Joseph Burney Trapp CBE FBA FSA (16 July 1925 – 14 July 2005) was the director of the Warburg Institute and Professor of the History of the Classical Tradition at London University from 1976 to 1990.

Life
Trapp was born in Carterton, New Zealand, on 16 July 1925, and was educated at Dannevirke School. He graduated MA from Victoria University College in Wellington, New Zealand in 1947, and began his career as an academic at that institution in 1950, after a spell working at the Alexander Turnbull Library from 1946 to 1950.

In 1951 he emigrated to the United Kingdom, where he worked first at Reading University and from 1953 at the Warburg Institute, London University. At the Warburg he was assistant librarian (1953-1966) and librarian (1966-1976), before succeeding Ernst Gombrich as director (1976-1990).

Trapp married Elayne Falla, a fellow Victoria University alumni, in 1953 in England. He died in London on 14 July 2005, survived by Elayne, their two sons and five grandchildren.

Works
Trapp's first publication was a history of rugby in Victoria.

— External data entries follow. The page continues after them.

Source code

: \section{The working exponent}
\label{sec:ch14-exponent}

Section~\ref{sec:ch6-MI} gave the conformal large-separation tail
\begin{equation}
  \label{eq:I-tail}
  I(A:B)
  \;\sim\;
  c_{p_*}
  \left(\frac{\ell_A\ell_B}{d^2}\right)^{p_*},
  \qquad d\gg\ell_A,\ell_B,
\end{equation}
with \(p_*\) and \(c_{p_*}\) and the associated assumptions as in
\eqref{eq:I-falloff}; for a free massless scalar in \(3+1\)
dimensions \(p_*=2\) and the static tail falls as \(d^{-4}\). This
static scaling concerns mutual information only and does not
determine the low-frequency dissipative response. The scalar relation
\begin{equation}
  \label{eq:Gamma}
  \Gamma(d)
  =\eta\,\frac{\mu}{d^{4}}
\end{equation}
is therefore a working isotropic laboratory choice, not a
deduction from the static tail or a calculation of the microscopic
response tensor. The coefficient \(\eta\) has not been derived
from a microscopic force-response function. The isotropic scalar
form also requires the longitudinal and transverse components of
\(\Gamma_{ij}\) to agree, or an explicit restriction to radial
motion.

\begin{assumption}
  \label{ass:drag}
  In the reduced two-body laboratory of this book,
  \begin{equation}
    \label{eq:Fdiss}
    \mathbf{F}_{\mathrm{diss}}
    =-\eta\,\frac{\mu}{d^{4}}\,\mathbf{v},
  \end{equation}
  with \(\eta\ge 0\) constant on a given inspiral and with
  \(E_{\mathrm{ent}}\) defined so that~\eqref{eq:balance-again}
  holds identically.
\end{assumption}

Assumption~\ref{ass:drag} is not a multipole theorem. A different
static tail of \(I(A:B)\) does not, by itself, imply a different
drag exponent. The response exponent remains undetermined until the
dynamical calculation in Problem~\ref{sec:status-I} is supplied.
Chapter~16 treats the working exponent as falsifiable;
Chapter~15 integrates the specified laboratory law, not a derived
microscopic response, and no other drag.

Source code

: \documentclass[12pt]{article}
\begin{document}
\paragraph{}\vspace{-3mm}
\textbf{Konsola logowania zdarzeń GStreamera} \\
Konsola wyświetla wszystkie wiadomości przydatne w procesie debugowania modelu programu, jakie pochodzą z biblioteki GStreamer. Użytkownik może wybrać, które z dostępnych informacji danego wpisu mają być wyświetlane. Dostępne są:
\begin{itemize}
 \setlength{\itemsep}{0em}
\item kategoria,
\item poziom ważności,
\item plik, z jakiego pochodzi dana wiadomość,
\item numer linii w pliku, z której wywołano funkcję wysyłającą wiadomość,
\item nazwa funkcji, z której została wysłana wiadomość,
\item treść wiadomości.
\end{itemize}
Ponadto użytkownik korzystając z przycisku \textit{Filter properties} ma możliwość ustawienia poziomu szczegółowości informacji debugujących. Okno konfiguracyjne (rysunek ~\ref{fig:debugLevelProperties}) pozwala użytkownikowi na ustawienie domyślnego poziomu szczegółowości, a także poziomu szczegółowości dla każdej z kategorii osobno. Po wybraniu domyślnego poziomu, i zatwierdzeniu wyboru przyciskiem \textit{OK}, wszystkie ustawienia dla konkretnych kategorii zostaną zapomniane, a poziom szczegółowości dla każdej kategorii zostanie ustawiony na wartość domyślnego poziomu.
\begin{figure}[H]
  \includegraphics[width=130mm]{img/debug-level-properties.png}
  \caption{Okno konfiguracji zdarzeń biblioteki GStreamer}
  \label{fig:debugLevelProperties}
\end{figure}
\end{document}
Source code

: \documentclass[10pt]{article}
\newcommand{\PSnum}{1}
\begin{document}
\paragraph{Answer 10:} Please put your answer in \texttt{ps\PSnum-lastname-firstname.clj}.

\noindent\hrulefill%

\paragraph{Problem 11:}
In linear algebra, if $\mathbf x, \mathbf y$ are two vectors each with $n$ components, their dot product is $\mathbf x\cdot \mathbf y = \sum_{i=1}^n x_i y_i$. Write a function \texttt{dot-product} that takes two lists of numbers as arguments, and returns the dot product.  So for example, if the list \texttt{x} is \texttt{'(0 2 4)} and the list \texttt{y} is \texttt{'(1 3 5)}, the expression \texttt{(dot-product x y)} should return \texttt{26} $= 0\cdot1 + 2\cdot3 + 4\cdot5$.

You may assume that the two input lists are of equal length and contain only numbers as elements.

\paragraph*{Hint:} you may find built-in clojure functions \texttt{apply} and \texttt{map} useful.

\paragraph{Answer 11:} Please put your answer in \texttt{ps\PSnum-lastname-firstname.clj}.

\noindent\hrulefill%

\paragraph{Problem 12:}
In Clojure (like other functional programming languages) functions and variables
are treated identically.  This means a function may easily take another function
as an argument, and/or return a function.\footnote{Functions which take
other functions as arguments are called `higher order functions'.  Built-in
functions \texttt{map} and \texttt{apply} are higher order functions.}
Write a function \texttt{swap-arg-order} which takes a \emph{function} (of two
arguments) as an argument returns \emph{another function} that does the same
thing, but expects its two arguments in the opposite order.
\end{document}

His most enduring work is his critical edition of The Apology of Sir Thomas More, published in 1979 as part of the Yale Edition of the Complete Works of St. Thomas More. He also published a volume of Essays in the Renaissance and Classical Tradition (1990) and Studies of Petrarch and His Influence (2003). With Lotte Hellinga he was co-editor of The Cambridge History of the Book in Britain, 1400-1557 (1999).

His work on John Colet and other English humanists, and his study of Petrarch, were published in the Journal of the Warburg and Courtauld Institutes over many years.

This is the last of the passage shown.